Listed Building – Grade II
- Official name: Milbank Arms
- Designated: 1967-01-12
- Reference no.: 1322713

Website
- https://www.themilbankarms.com/

= Milbank Arms, Barningham =

The Milbank Arms is a Grade II listed public house at Barningham, County Durham. Built in the early 19th century, it spent a period as a hotel before converting to a public house. It was one of the last public houses in the country to not include a bar counter when one was fitted in 2018. The public house, and former hotel, are named after local land owning family, the Milbanks, who have recently taken over the license.
==History==
The building dates back to the early 19th century and it opened as the Milbank Hotel in 1860. In the early 1900s, it was refurbished a public house, but unusually for English pubs it did not include a bar counter. Instead, drinks would be fetched directly from the cellar by the staff. However, a bar was put in place in 2018 by the current landlord - at the time there were only eight remaining pubs without a bar in England. Due to this change, the Campaign for Real Ale have put the pub's "unspoilt" status under review. It had previously been on the Campaign for Real Ale's National Inventory of Historic Pub Interiors.

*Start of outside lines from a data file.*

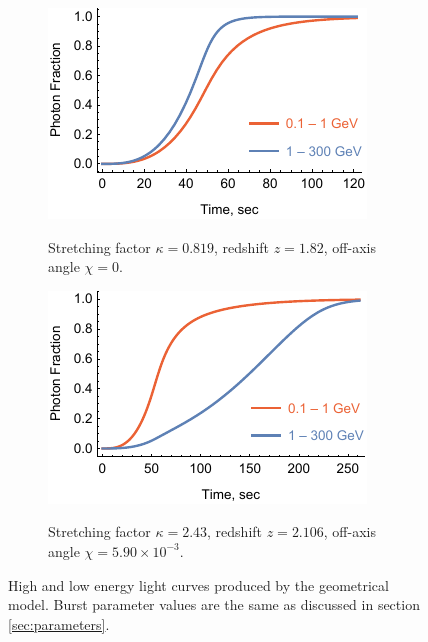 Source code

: \documentclass{article}
\begin{document}
	\begin{figure}
		\centering
		\hspace*{\fill}
		\begin{subfigure}{0.45\textwidth}
			\includegraphics[width=\textwidth]{sampleLightCurveLogNegative}
			\label{fig:sampleLightCurveLogNegative}
			\caption{Stretching factor $\kappa = 0.819$, redshift $z = 1.82$, off-axis angle $\chi = 0$.}
		\end{subfigure}
		\hfill
		\begin{subfigure}{0.45\textwidth}
			\includegraphics[width=\textwidth]{sampleLightCurveLogPositive}
			\label{fig:sampleLightCurveLogPosivie}
			\caption{Stretching factor $\kappa = 2.43$, redshift $z = 2.106$, off-axis angle $\chi = 5.90 \times 10^{-3}$.}
		\end{subfigure}
		\hspace*{\fill}
		\caption{
			High and low energy light curves produced by the geometrical model.
			Burst parameter values are the same as discussed in section \ref{sec:parameters}.
		}
		\label{fig:sampleLightCurves}
	\end{figure}
\end{document}
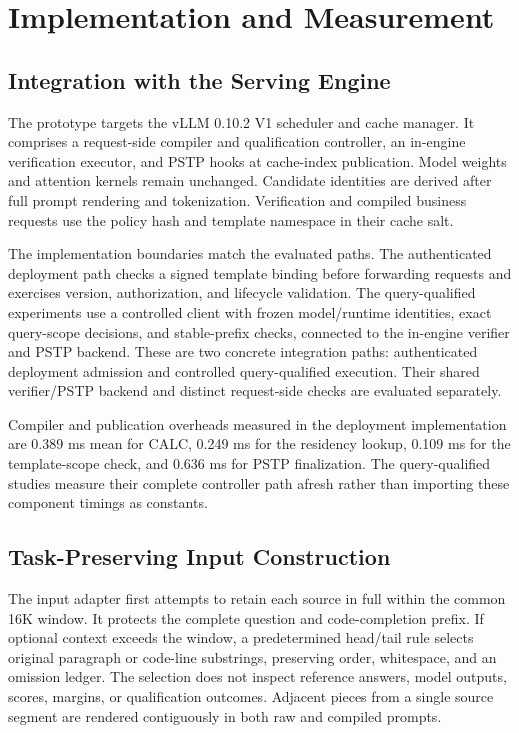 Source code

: \section{Implementation and Measurement}
\label{sec:implementation}

\subsection{Integration with the Serving Engine}
The prototype targets the vLLM 0.10.2 V1 scheduler and cache manager. It comprises a request-side compiler and qualification controller, an in-engine verification executor, and PSTP hooks at cache-index publication. Model weights and attention kernels remain unchanged. Candidate identities are derived after full prompt rendering and tokenization. Verification and compiled business requests use the policy hash and template namespace in their cache salt.

The implementation boundaries match the evaluated paths. The authenticated deployment path checks a signed template binding before forwarding requests and exercises version, authorization, and lifecycle validation. The query-qualified experiments use a controlled client with frozen model/runtime identities, exact query-scope decisions, and stable-prefix checks, connected to the in-engine verifier and PSTP backend. These are two concrete integration paths: authenticated deployment admission and controlled query-qualified execution. Their shared verifier/PSTP backend and distinct request-side checks are evaluated separately.

Compiler and publication overheads measured in the deployment implementation are 0.389 ms mean for CALC, 0.249 ms for the residency lookup, 0.109 ms for the template-scope check, and 0.636 ms for PSTP finalization. The query-qualified studies measure their complete controller path afresh rather than importing these component timings as constants.

\subsection{Task-Preserving Input Construction}
The input adapter first attempts to retain each source in full within the common 16K window. It protects the complete question and code-completion prefix. If optional context exceeds the window, a predetermined head/tail rule selects original paragraph or code-line substrings, preserving order, whitespace, and an omission ledger. The selection does not inspect reference answers, model outputs, scores, margins, or qualification outcomes. Adjacent pieces from a single source segment are rendered contiguously in both raw and compiled prompts.

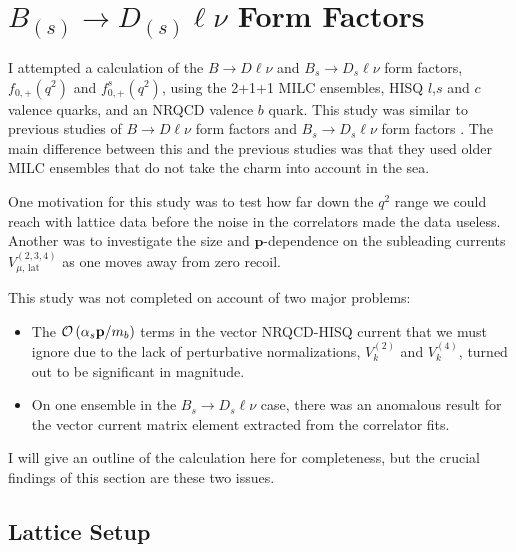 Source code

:\section{$B_{(s)}\to D_{(s)}\ell\nu$ Form Factors}
\label{sec:BD_BsDs_nrqcd}

I attempted a calculation of the $B\to D\ell\nu$ and $B_{s}\to D_{s}\ell\nu$ form factors, $f_{0,+}(q^2)$ and $f^s_{0,+}(q^2)$, using the 2+1+1 MILC ensembles, HISQ $l$,$s$ and $c$ valence quarks, and an NRQCD valence $b$ quark. This study was similar to previous studies of $B\to D\ell\nu$ form factors \cite{Na:2015kha} and $B_s\to D_s\ell\nu$ form factors \cite{Monahan:2017uby}. The main difference between this and the previous studies was that they used older MILC ensembles that do not take the charm into account in the sea.

One motivation for this study was to test how far down the $q^2$ range we could reach with lattice data before the noise in the correlators made the data useless. Another was to investigate the size and ${\textbf{p}}$-dependence on the subleading currents $V^{(2,3,4)}_{\mu,\,\text{lat}}$ as one moves away from zero recoil.

This study was not completed on account of two major problems:
\begin{itemize}
  \item
    The $\mathcal{O}\left( \alpha_s{\textbf{p}}/m_b \right)$ terms in the vector NRQCD-HISQ current that we must ignore due to the lack of perturbative normalizations, $V_{k}^{(2)}$ and $V_{k}^{(4)}$, turned out to be significant in magnitude.
  \item
    On one ensemble in the $B_s\to D_s \ell\nu$ case, there was an anomalous result for the vector current matrix element extracted from the correlator fits.
\end{itemize}
I will give an outline of the calculation here for completeness, but the crucial findings of this section are these two issues.

\subsection{Lattice Setup}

The building is made of stone, with a slate roof. There are three rooms on the ground floor, a domino room, a tap room and a dining room. The dining room was historically used for collections of rents from tenants of the land in the 19th century. Few different landlords have run the Millbank arms, between 1860 and 2018, only three different names have been on the license above the door. It had been run by the Turner family between 1939 and 2018, before being taken over by Sir Edward Milbank.